* **Excerpts from a dataset**:
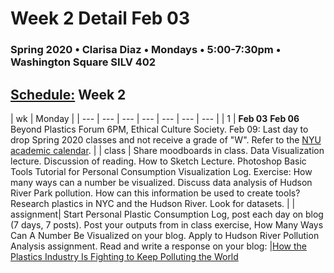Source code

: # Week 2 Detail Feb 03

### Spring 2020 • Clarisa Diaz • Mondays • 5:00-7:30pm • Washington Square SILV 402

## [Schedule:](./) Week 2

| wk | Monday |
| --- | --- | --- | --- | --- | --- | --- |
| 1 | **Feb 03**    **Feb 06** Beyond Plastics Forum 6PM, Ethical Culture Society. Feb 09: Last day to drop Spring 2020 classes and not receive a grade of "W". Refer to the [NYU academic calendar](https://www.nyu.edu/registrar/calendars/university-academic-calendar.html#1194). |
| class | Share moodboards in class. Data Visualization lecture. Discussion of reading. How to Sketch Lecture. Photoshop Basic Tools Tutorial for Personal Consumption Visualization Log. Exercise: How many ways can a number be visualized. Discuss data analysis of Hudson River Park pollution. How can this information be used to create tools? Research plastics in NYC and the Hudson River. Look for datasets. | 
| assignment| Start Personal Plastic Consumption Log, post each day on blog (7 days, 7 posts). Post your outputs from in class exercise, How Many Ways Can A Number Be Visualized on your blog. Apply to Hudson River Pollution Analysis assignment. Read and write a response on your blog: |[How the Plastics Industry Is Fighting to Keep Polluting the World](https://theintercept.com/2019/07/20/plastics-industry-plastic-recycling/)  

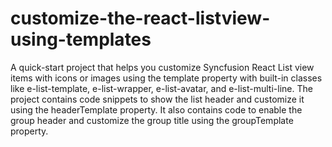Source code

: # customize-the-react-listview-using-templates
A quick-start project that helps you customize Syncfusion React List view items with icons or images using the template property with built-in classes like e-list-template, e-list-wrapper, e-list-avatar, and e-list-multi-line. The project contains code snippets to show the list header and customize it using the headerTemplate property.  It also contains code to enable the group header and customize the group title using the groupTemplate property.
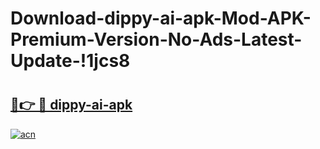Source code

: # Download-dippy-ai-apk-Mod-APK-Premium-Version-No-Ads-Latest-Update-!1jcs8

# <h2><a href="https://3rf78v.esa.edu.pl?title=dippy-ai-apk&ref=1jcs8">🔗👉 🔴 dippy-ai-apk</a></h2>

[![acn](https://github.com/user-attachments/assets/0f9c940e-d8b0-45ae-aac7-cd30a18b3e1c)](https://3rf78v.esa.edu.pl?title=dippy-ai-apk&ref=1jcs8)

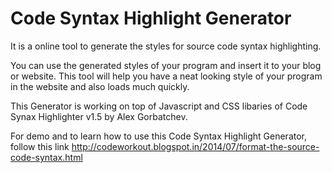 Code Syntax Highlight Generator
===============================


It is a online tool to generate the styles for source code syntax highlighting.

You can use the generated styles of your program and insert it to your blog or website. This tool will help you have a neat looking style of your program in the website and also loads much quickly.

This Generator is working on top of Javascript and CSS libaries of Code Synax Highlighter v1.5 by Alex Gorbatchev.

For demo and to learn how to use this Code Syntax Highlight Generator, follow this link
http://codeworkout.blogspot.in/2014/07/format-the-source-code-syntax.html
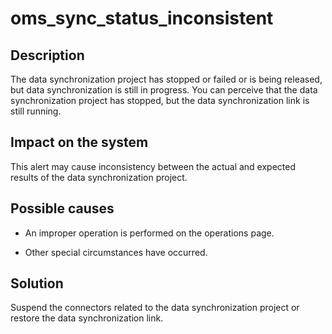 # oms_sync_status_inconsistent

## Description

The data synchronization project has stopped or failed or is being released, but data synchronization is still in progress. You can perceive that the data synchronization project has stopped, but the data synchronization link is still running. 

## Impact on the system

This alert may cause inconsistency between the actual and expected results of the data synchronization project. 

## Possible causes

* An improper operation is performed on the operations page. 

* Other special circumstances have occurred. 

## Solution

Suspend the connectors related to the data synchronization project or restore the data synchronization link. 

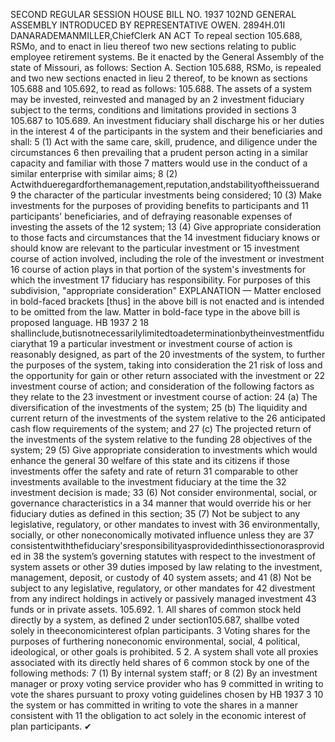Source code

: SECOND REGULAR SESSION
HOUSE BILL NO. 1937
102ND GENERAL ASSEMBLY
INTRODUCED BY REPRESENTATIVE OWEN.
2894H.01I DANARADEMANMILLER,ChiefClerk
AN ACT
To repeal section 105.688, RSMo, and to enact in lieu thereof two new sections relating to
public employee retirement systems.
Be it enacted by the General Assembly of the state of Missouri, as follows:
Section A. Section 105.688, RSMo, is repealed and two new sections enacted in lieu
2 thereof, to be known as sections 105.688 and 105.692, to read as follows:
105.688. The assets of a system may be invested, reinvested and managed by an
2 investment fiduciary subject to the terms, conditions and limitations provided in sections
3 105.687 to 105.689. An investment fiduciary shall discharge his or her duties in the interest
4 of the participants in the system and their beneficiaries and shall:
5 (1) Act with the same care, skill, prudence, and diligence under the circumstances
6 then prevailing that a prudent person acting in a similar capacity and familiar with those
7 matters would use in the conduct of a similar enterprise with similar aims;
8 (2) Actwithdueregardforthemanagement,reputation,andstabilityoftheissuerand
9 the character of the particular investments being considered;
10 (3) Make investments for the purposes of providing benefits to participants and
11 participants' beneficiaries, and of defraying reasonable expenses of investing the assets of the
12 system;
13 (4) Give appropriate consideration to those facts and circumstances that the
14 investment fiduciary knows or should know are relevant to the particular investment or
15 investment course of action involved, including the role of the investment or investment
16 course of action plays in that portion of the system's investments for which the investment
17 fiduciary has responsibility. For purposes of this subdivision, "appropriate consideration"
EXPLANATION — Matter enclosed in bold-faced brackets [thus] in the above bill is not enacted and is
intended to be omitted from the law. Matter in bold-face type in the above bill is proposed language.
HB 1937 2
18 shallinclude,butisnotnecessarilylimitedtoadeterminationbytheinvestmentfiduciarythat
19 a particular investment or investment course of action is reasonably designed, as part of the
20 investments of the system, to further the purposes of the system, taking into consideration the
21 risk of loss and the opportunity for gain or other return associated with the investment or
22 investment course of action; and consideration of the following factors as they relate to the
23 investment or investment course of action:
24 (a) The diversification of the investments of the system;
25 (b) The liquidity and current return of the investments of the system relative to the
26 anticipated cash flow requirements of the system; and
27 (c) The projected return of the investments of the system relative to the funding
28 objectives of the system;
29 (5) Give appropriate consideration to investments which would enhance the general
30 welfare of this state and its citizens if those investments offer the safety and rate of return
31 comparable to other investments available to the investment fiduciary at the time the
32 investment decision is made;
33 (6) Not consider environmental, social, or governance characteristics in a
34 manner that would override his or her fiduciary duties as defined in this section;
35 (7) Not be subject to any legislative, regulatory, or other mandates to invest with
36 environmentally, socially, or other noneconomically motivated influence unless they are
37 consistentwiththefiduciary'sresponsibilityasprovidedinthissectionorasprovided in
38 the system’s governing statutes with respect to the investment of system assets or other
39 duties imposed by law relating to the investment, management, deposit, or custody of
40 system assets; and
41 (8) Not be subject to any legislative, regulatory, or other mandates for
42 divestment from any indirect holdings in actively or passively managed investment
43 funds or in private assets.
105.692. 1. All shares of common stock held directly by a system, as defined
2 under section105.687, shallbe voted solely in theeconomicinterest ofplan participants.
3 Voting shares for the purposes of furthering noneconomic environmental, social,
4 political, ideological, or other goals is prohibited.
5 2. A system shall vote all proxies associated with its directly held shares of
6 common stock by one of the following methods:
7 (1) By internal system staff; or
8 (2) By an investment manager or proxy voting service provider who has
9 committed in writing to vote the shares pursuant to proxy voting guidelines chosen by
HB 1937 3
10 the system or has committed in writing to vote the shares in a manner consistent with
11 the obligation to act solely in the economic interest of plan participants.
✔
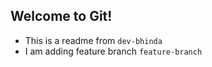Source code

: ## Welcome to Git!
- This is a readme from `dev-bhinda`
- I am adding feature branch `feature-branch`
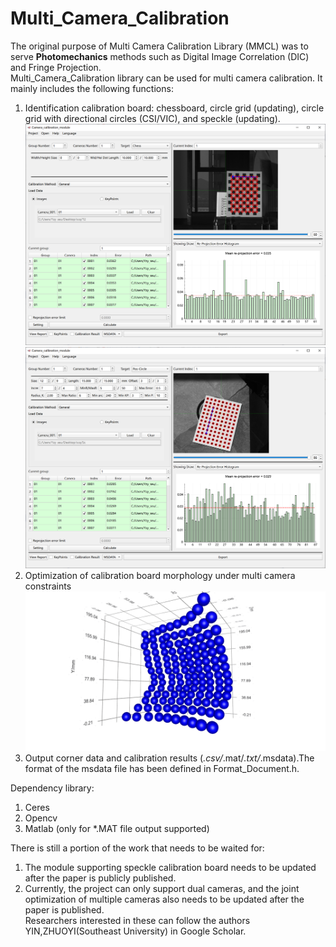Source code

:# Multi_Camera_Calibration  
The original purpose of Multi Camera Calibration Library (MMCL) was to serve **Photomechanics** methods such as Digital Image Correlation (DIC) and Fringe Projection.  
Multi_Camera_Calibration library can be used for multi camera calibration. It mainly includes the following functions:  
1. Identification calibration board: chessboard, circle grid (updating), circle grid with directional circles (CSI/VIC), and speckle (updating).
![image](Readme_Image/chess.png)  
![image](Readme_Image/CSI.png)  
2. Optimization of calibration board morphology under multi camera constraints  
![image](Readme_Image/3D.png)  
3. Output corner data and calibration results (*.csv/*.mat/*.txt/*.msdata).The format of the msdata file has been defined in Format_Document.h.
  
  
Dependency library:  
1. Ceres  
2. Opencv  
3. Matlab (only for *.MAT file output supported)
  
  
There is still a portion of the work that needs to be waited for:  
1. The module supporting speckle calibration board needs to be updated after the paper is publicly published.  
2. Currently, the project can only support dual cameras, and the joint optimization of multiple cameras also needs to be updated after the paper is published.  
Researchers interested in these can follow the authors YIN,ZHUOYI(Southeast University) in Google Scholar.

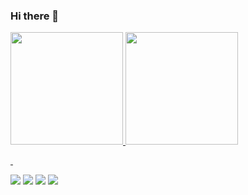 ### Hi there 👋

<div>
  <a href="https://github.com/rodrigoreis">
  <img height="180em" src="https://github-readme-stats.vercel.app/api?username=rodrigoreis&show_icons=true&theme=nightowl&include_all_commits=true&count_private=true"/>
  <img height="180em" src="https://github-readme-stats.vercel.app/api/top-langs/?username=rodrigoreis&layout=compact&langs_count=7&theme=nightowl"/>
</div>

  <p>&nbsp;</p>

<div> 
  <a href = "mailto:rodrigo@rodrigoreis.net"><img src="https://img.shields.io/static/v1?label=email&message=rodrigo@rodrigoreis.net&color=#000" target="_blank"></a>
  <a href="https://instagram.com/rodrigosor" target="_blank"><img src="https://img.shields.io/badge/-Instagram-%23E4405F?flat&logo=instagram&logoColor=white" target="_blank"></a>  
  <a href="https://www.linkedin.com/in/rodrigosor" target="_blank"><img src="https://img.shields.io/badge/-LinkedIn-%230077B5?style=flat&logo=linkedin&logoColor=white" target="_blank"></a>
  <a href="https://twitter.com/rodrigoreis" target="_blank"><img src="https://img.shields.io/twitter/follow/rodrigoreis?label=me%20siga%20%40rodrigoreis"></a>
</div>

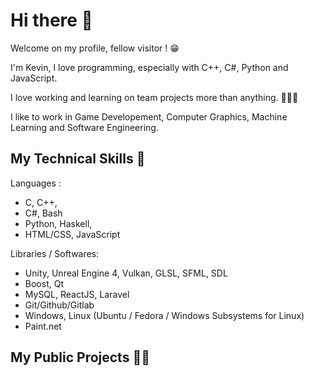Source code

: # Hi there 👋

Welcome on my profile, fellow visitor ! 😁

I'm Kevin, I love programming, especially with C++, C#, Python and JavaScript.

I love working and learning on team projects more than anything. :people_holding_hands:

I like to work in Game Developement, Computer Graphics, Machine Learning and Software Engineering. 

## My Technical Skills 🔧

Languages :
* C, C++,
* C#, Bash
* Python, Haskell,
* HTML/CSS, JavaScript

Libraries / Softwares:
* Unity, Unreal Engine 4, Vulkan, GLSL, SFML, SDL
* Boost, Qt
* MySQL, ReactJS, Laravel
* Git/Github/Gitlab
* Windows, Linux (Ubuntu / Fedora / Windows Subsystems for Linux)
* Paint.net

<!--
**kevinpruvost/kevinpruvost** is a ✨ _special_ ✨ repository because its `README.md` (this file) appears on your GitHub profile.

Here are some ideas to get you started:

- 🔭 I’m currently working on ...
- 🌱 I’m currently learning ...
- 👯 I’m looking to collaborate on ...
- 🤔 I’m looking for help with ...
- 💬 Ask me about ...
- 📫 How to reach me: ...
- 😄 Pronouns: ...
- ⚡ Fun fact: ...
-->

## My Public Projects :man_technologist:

* **Exercise aim**:
Above are the records; copy from them only the lines starting at the one containing "## Description" and ending at the one containing "6 then prevailing", exactly and without pictures.

* **Worked solution**:
## Description

The data synchronization project has stopped or failed or is being released, but data synchronization is still in progress. You can perceive that the data synchronization project has stopped, but the data synchronization link is still running. 

## Impact on the system

This alert may cause inconsistency between the actual and expected results of the data synchronization project. 

## Possible causes

* An improper operation is performed on the operations page. 

* Other special circumstances have occurred. 

## Solution

Suspend the connectors related to the data synchronization project or restore the data synchronization link. 

Source code

: SECOND REGULAR SESSION
HOUSE BILL NO. 1937
102ND GENERAL ASSEMBLY
INTRODUCED BY REPRESENTATIVE OWEN.
2894H.01I DANARADEMANMILLER,ChiefClerk
AN ACT
To repeal section 105.688, RSMo, and to enact in lieu thereof two new sections relating to
public employee retirement systems.
Be it enacted by the General Assembly of the state of Missouri, as follows:
Section A. Section 105.688, RSMo, is repealed and two new sections enacted in lieu
2 thereof, to be known as sections 105.688 and 105.692, to read as follows:
105.688. The assets of a system may be invested, reinvested and managed by an
2 investment fiduciary subject to the terms, conditions and limitations provided in sections
3 105.687 to 105.689. An investment fiduciary shall discharge his or her duties in the interest
4 of the participants in the system and their beneficiaries and shall:
5 (1) Act with the same care, skill, prudence, and diligence under the circumstances
6 then prevailing that a prudent person acting in a similar capacity and familiar with those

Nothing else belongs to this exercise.